The French understand this and quickly made the correction, saying their troop deployments were governed by safety concerns and any negotiations with the MNLA would require their preliminary disarmament and their recognition of Bamako’s role. But the French are keenly aware that the Malian army and civil administration are not yet ready to undertake the job of restoring the country’s territorial integrity in a meaningful sense. French policy is to edge the self-proclaimed “secular and democratic” MNLA (which also claims to place a great emphasis on gender equality, which would be as much a gesture toward traditional Tuareg culture as toward currently correct political-think in Paris) toward a compromise on governance that would fall short of independence.

In any case it appears unlikely, as well as anyone can gauge public opinion in this territory, that the Tuareg civic and religious leaders in the north who have some degree of democratic legitimacy would accept a regime dominated by the MNLA leadership. The non-Tuareg communities of the region certainly would not.

Against this background, it may be that Ambassador Huddleston was asked — by whom? — to undercut French efforts by bringing up the issue of ransom money. But is it in the U.S. interest to subvert France’s Sahel policy? What is the alternative? Only a week or so ago Mrs. Huddleston was writing in the papers that there was no alternative to helping Mali defend itself against the Islamist hordes and a damn good thing someone was doing it. Then why cast doubts on our gallant allies’ motives now, in their moment of need? Actually, the State Department sent a bill to the French for the cost of our shuttling some of their troops and supplies in on military transport planes.
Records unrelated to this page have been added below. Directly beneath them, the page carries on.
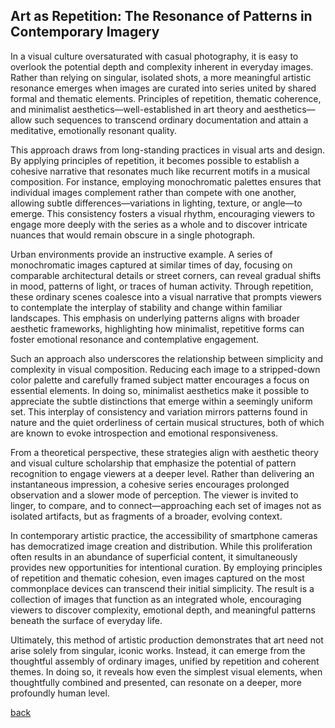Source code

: 

## Art as Repetition: The Resonance of Patterns in Contemporary Imagery

In a visual culture oversaturated with casual photography, it is easy to overlook the potential depth and complexity inherent in everyday images. Rather than relying on singular, isolated shots, a more meaningful artistic resonance emerges when images are curated into series united by shared formal and thematic elements. Principles of repetition, thematic coherence, and minimalist aesthetics—well-established in art theory and aesthetics—allow such sequences to transcend ordinary documentation and attain a meditative, emotionally resonant quality.

This approach draws from long-standing practices in visual arts and design. By applying principles of repetition, it becomes possible to establish a cohesive narrative that resonates much like recurrent motifs in a musical composition. For instance, employing monochromatic palettes ensures that individual images complement rather than compete with one another, allowing subtle differences—variations in lighting, texture, or angle—to emerge. This consistency fosters a visual rhythm, encouraging viewers to engage more deeply with the series as a whole and to discover intricate nuances that would remain obscure in a single photograph.

Urban environments provide an instructive example. A series of monochromatic images captured at similar times of day, focusing on comparable architectural details or street corners, can reveal gradual shifts in mood, patterns of light, or traces of human activity. Through repetition, these ordinary scenes coalesce into a visual narrative that prompts viewers to contemplate the interplay of stability and change within familiar landscapes. This emphasis on underlying patterns aligns with broader aesthetic frameworks, highlighting how minimalist, repetitive forms can foster emotional resonance and contemplative engagement.

Such an approach also underscores the relationship between simplicity and complexity in visual composition. Reducing each image to a stripped-down color palette and carefully framed subject matter encourages a focus on essential elements. In doing so, minimalist aesthetics make it possible to appreciate the subtle distinctions that emerge within a seemingly uniform set. This interplay of consistency and variation mirrors patterns found in nature and the quiet orderliness of certain musical structures, both of which are known to evoke introspection and emotional responsiveness.

From a theoretical perspective, these strategies align with aesthetic theory and visual culture scholarship that emphasize the potential of pattern recognition to engage viewers at a deeper level. Rather than delivering an instantaneous impression, a cohesive series encourages prolonged observation and a slower mode of perception. The viewer is invited to linger, to compare, and to connect—approaching each set of images not as isolated artifacts, but as fragments of a broader, evolving context.

In contemporary artistic practice, the accessibility of smartphone cameras has democratized image creation and distribution. While this proliferation often results in an abundance of superficial content, it simultaneously provides new opportunities for intentional curation. By employing principles of repetition and thematic cohesion, even images captured on the most commonplace devices can transcend their initial simplicity. The result is a collection of images that function as an integrated whole, encouraging viewers to discover complexity, emotional depth, and meaningful patterns beneath the surface of everyday life.

Ultimately, this method of artistic production demonstrates that art need not arise solely from singular, iconic works. Instead, it can emerge from the thoughtful assembly of ordinary images, unified by repetition and coherent themes. In doing so, it reveals how even the simplest visual elements, when thoughtfully combined and presented, can resonate on a deeper, more profoundly human level.

[back](./)
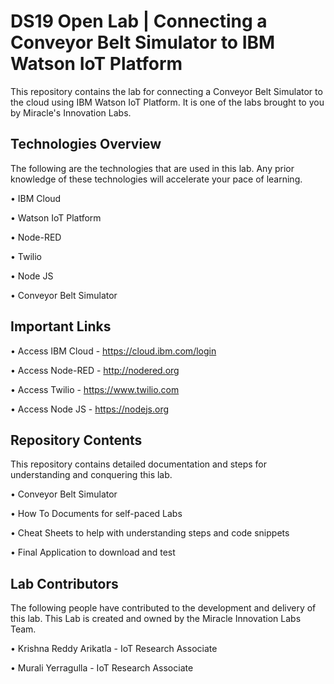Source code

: # DS19 Open Lab | Connecting a Conveyor Belt Simulator to IBM Watson IoT Platform

This repository contains the lab for connecting a Conveyor Belt Simulator to the cloud using IBM Watson IoT Platform. It is one of the labs brought to you by Miracle's Innovation Labs.

## Technologies Overview

The following are the technologies that are used in this lab. Any prior knowledge of these technologies will accelerate your pace of learning.

• IBM Cloud

• Watson IoT Platform

• Node-RED

• Twilio

• Node JS

• Conveyor Belt Simulator

## Important Links

• Access IBM Cloud -  https://cloud.ibm.com/login

• Access Node-RED -  http://nodered.org

• Access Twilio -  https://www.twilio.com

• Access Node JS -  https://nodejs.org

## Repository Contents

This repository contains detailed documentation and steps for understanding and conquering this lab.

• Conveyor Belt Simulator

• How To Documents for self-paced Labs

• Cheat Sheets to help with understanding steps and code snippets

• Final Application to download and test

## Lab Contributors

The following people have contributed to the development and delivery of this lab. This Lab is created and owned by the Miracle Innovation Labs Team.

• Krishna Reddy Arikatla - IoT Research Associate

• Murali Yerragulla - IoT Research Associate
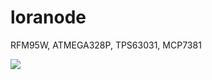 # loranode
RFM95W, ATMEGA328P,  TPS63031, MCP7381

<img src="https://raw.githubusercontent.com/cernohorsky/loranode/master/LoRaNode.jpg" />
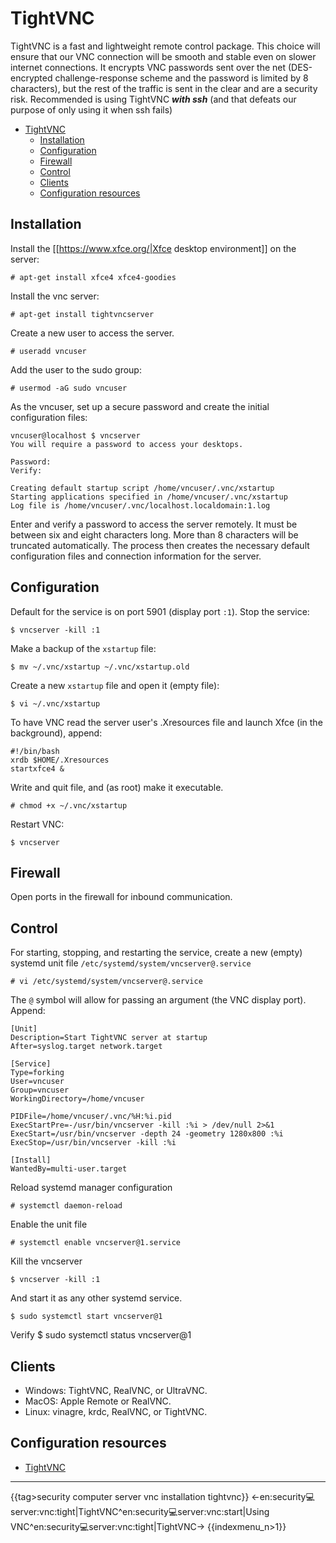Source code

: # TightVNC

TightVNC is a fast and lightweight remote control package. This choice will ensure that our VNC connection will be smooth and stable even on slower internet connections. It encrypts VNC passwords sent over the net (DES-encrypted challenge-response scheme and the password is limited by 8 characters), but the rest of the traffic is sent in the clear and are a security risk. Recommended is using TightVNC ***with ssh*** (and that defeats our purpose of only using it when ssh fails)

- [TightVNC](#tightvnc)
  - [Installation](#installation)
  - [Configuration](#configuration)
  - [Firewall](#firewall)
  - [Control](#control)
  - [Clients](#clients)
  - [Configuration resources](#configuration-resources)

## Installation

Install the [[https://www.xfce.org/|Xfce desktop environment]] on the server:

    # apt-get install xfce4 xfce4-goodies

Install the vnc server:

    # apt-get install tightvncserver

Create a new user to access the server.

    # useradd vncuser

Add the user to the sudo group:

    # usermod -aG sudo vncuser

As the vncuser, set up a secure password and create the initial configuration files:

    vncuser@localhost $ vncserver
    You will require a password to access your desktops.

    Password:
    Verify:

    Creating default startup script /home/vncuser/.vnc/xstartup
    Starting applications specified in /home/vncuser/.vnc/xstartup
    Log file is /home/vncuser/.vnc/localhost.localdomain:1.log

Enter and verify a password to access the server remotely. It must be between six and eight characters long. More than 8 characters will be truncated automatically. The process then creates the necessary default configuration files and connection information for the server.

## Configuration

Default for the service is on port 5901 (display port `:1`). Stop the service:

    $ vncserver -kill :1

Make a backup of the `xstartup` file:

    $ mv ~/.vnc/xstartup ~/.vnc/xstartup.old

Create a new `xstartup` file and open it (empty file):

    $ vi ~/.vnc/xstartup

To have VNC read the server user's .Xresources file and launch Xfce (in the background), append:

    #!/bin/bash
    xrdb $HOME/.Xresources
    startxfce4 &

Write and quit file, and (as root) make it executable.

    # chmod +x ~/.vnc/xstartup

Restart VNC:

    $ vncserver

## Firewall

Open ports in the firewall for inbound communication.

## Control

For starting, stopping, and restarting the service, create a new (empty) systemd unit file `/etc/systemd/system/vncserver@.service`

    # vi /etc/systemd/system/vncserver@.service

The `@` symbol will allow for passing an argument (the VNC display port). Append:

    [Unit]
    Description=Start TightVNC server at startup
    After=syslog.target network.target

    [Service]
    Type=forking
    User=vncuser
    Group=vncuser
    WorkingDirectory=/home/vncuser

    PIDFile=/home/vncuser/.vnc/%H:%i.pid
    ExecStartPre=-/usr/bin/vncserver -kill :%i > /dev/null 2>&1
    ExecStart=/usr/bin/vncserver -depth 24 -geometry 1280x800 :%i
    ExecStop=/usr/bin/vncserver -kill :%i

    [Install]
    WantedBy=multi-user.target

Reload systemd manager configuration

    # systemctl daemon-reload

Enable the unit file

    # systemctl enable vncserver@1.service

Kill the vncserver

    $ vncserver -kill :1

And start it as any other systemd service.

    $ sudo systemctl start vncserver@1

Verify
    $ sudo systemctl status vncserver@1

## Clients

  * Windows: TightVNC, RealVNC, or UltraVNC.
  * MacOS: Apple Remote or RealVNC.
  * Linux: vinagre, krdc, RealVNC, or TightVNC.

## Configuration resources

* [TightVNC](https://www.tightvnc.com/)


----
{{tag>security computer server vnc installation tightvnc}}
<-en:security:computer:server:vnc:tight|TightVNC^en:security:computer:server:vnc:start|Using VNC^en:security:computer:server:vnc:tight|TightVNC->
{{indexmenu_n>1}}
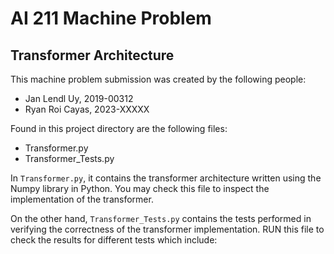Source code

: # AI 211 Machine Problem
## Transformer Architecture

This machine problem submission was created by the following people:
- Jan Lendl Uy, 2019-00312
- Ryan Roi Cayas, 2023-XXXXX

Found in this project directory are the following files:

- Transformer.py
- Transformer_Tests.py

In `Transformer.py`, it contains the transformer architecture written using the Numpy library in Python. You may check this file to inspect the implementation of the transformer.

On the other hand, `Transformer_Tests.py` contains the tests performed in verifying the correctness of the transformer implementation. RUN this file to check the results for different tests which include:

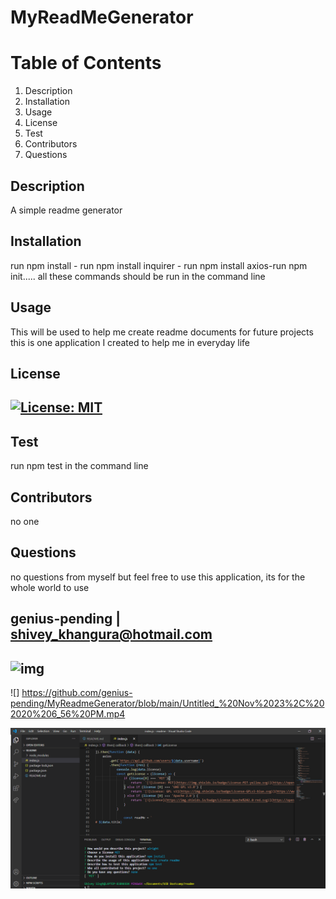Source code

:
# MyReadMeGenerator



# Table of Contents
1. Description
2. Installation
3. Usage
4. License
5. Test
6. Contributors
7. Questions
## Description
A simple readme generator
## Installation
run npm install - run npm install inquirer - run npm install axios-run npm init..... all these commands should be run in the command line
## Usage
This will be used to help me create readme documents for future projects this is one application I created to help me in everyday life
## License
## [![License: MIT](https://img.shields.io/badge/License-MIT-yellow.svg)](https://opensource.org/licenses/MIT)
## Test
run npm test in the command line
## Contributors
no one
## Questions
no questions from myself but feel free to use this application, its for the whole world to use 
## genius-pending | shivey_khangura@hotmail.com
## ![img](https://avatars2.githubusercontent.com/u/67982777?v=4)

![]
https://github.com/genius-pending/MyReadmeGenerator/blob/main/Untitled_%20Nov%2023%2C%202020%206_56%20PM.mp4

![](https://github.com/genius-pending/MyReadmeGenerator/blob/main/screenshot.png)
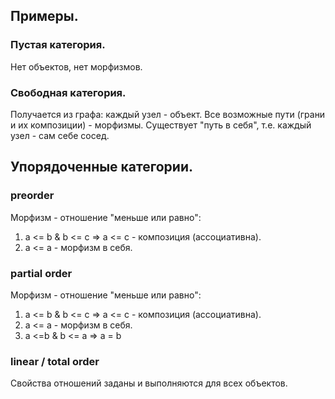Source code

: ## Примеры.
###  Пустая категория.

Нет объектов, нет морфизмов. 

### Свободная категория.

Получается из графа: каждый узел - объект.  Все возможные пути (грани и их композиции) - морфизмы. 
Существует "путь в себя", т.е. каждый узел - сам себе сосед.

## Упорядоченные категории.
### preorder

Морфизм - отношение "меньше или равно":
1. a <= b & b <= c => a <= c  - композиция (ассоциативна).
2. a <= a - морфизм в себя.

### partial order

Морфизм - отношение "меньше или равно":
1. a <= b & b <= c => a <= c  - композиция (ассоциативна).
2. a <= a - морфизм в себя.
3. a <=b & b <= a => a = b

### linear / total order

Свойства отношений заданы и выполняются для всех объектов. 




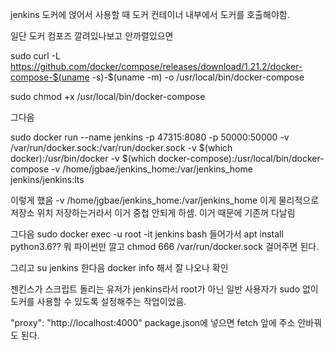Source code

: jenkins 도커에 얹어서 사용할 때 도커 컨테이너 내부에서 도커를 호출해야함.

일단 도커 컴포즈 깔려있나보고 안까렬있으면

sudo curl -L https://github.com/docker/compose/releases/download/1.21.2/docker-compose-$(uname -s)-$(uname -m) -o /usr/local/bin/docker-compose

sudo chmod +x /usr/local/bin/docker-compose

그다음

sudo docker run --name jenkins -p 47315:8080 -p 50000:50000 -v /var/run/docker.sock:/var/run/docker.sock -v $(which docker):/usr/bin/docker -v $(which docker-compose):/usr/local/bin/docker-compose -v /home/jgbae/jenkins_home:/var/jenkins_home jenkins/jenkins:lts

이렇게 했음 -v /home/jgbae/jenkins_home:/var/jenkins_home 이게 물리적으로 저장소 위치 저장하는거라서 이거 중첩 안되게 하셈. 이거 때문에 기존꺼 다날림

그다음 sudo docker exec -u root -it jenkins bash 들어가서 apt install python3.6?? 뭐 파이썬만 깔고 chmod 666 /var/run/docker.sock 걸어주면 된다.

그리고 su jenkins 한다음 docker info 해서 잘 나오나 확인

젠킨스가 스크립트 돌리는 유저가 jenkins라서 root가 아닌 일반 사용자가 sudo 없이 도커를 사용할 수 있도록 설정해주는 작업이었음.

"proxy": "http://localhost:4000" package.json에 넣으면 fetch 앞에 주소 안바꿔도 된다.
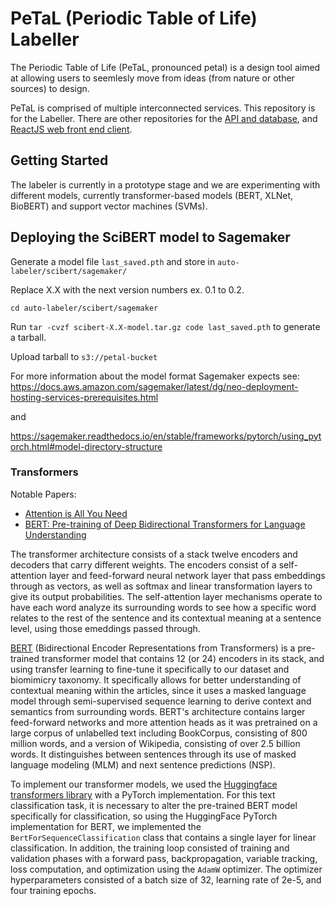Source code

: # PeTaL (Periodic Table of Life) Labeller

The Periodic Table of Life (PeTaL, pronounced petal) is a design tool aimed at allowing users to seemlesly move from ideas (from nature or other sources) to design.

PeTaL is comprised of multiple interconnected services. This repository is for the Labeller. There are other repositories for the [API and database](https://github.com/nasa/petal-db), and [ReactJS web front end client](https://github.com/nasa/PeTaL).

## Getting Started

The labeler is currently in a prototype stage and we are experimenting with different models, currently transformer-based models (BERT, XLNet, BioBERT) and support vector machines (SVMs).

## Deploying the SciBERT model to Sagemaker

Generate a model file `last_saved.pth` and store in `auto-labeler/scibert/sagemaker/`

Replace X.X with the next version numbers ex. 0.1 to 0.2.

`cd auto-labeler/scibert/sagemaker`

Run `tar -cvzf scibert-X.X-model.tar.gz code last_saved.pth` to generate a tarball.

Upload tarball to `s3://petal-bucket`

For more information about the model format Sagemaker expects see:
https://docs.aws.amazon.com/sagemaker/latest/dg/neo-deployment-hosting-services-prerequisites.html

and

https://sagemaker.readthedocs.io/en/stable/frameworks/pytorch/using_pytorch.html#model-directory-structure

### Transformers

Notable Papers:
- [Attention is All You Need](https://arxiv.org/abs/1706.03762)
- [BERT: Pre-training of Deep Bidirectional Transformers for Language Understanding](https://arxiv.org/abs/1810.04805)

The transformer architecture consists of a stack twelve encoders and decoders that carry different weights. The encoders consist of a self-attention layer and feed-forward neural network layer that pass embeddings through as vectors, as well as softmax and linear transformation layers to give its output probabilities. The self-attention layer mechanisms operate to have each word analyze its surrounding words to see how a specific word relates to the rest of the sentence and its contextual meaning at a sentence level, using those emeddings passed through.

[BERT](https://arxiv.org/abs/1810.04805) (Bidirectional Encoder Representations from Transformers) is a pre-trained transformer model that contains 12 (or 24) encoders in its stack, and using transfer learning to fine-tune it specifically to our dataset and biomimicry taxonomy.
It specifically allows for better understanding of contextual meaning within the articles, since it uses a masked language model through semi-supervised sequence learning to derive context and semantics from surrounding words. BERT's architecture contains larger feed-forward networks and more attention heads as it was pretrained on a large corpus of unlabelled text including BookCorpus, consisting of 800 million words, and a version of Wikipedia, consisting of over 2.5 billion words. It distinguishes between sentences through its use of masked language modeling (MLM) and next sentence predictions (NSP).

To implement our transformer models, we used the [Huggingface transformers library](https://huggingface.co/transformers/) with a PyTorch implementation. For this text classification task, it is necessary to alter the pre-trained BERT model specifically for classification, so using the HuggingFace PyTorch implementation for BERT, we implemented the `BertForSequenceClassification` class that contains a single layer for linear classification. In addition, the training loop consisted of training and validation phases with a forward pass, backpropagation, variable tracking, loss computation, and optimization using the `AdamW` optimizer. The optimizer hyperparameters consisted of a batch size of 32, learning rate of 2e-5, and four training epochs.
The French reportedly were not amused, and maybe this is a way of reminding them they should be more responsible in the way they spend money. 

It is also possible the ambassador spoke entirely of her own volition. But then what is her narrow interest in this affair? If the French paid ransom money to such men as Moktar Belmoktar, the leader of the aptly named “blood brigade” that attacked the vast Algerian natural gas complex at In Amenas last month, resulting in the death of dozens of hostages, surely she knew about it. It is not public knowledge exactly when this money was paid to criminal gangs, with kickbacks to Islamist emirs and high Malian officials, by the French and other EU countries whose nationals had been grabbed, but the ambient corruption in Mali is not news. It was in full swing on her watch, in the mid-’00s, and she had nothing to say about it then. Why not? Is she trying to deflect the obvious criticism of our policy in the Sahel, a policy in the making of which she had an important role? Such criticism, which is direly needed as the administration rearranges its top national security team, can be constructive. We might as well review what we did or did not do, what we knew and chose to ignore, because these kinds of questions go to the heart of the frustrations and difficulties characteristic of the “savage wars of peace” that are a cruel but inexorable part of the world we live in.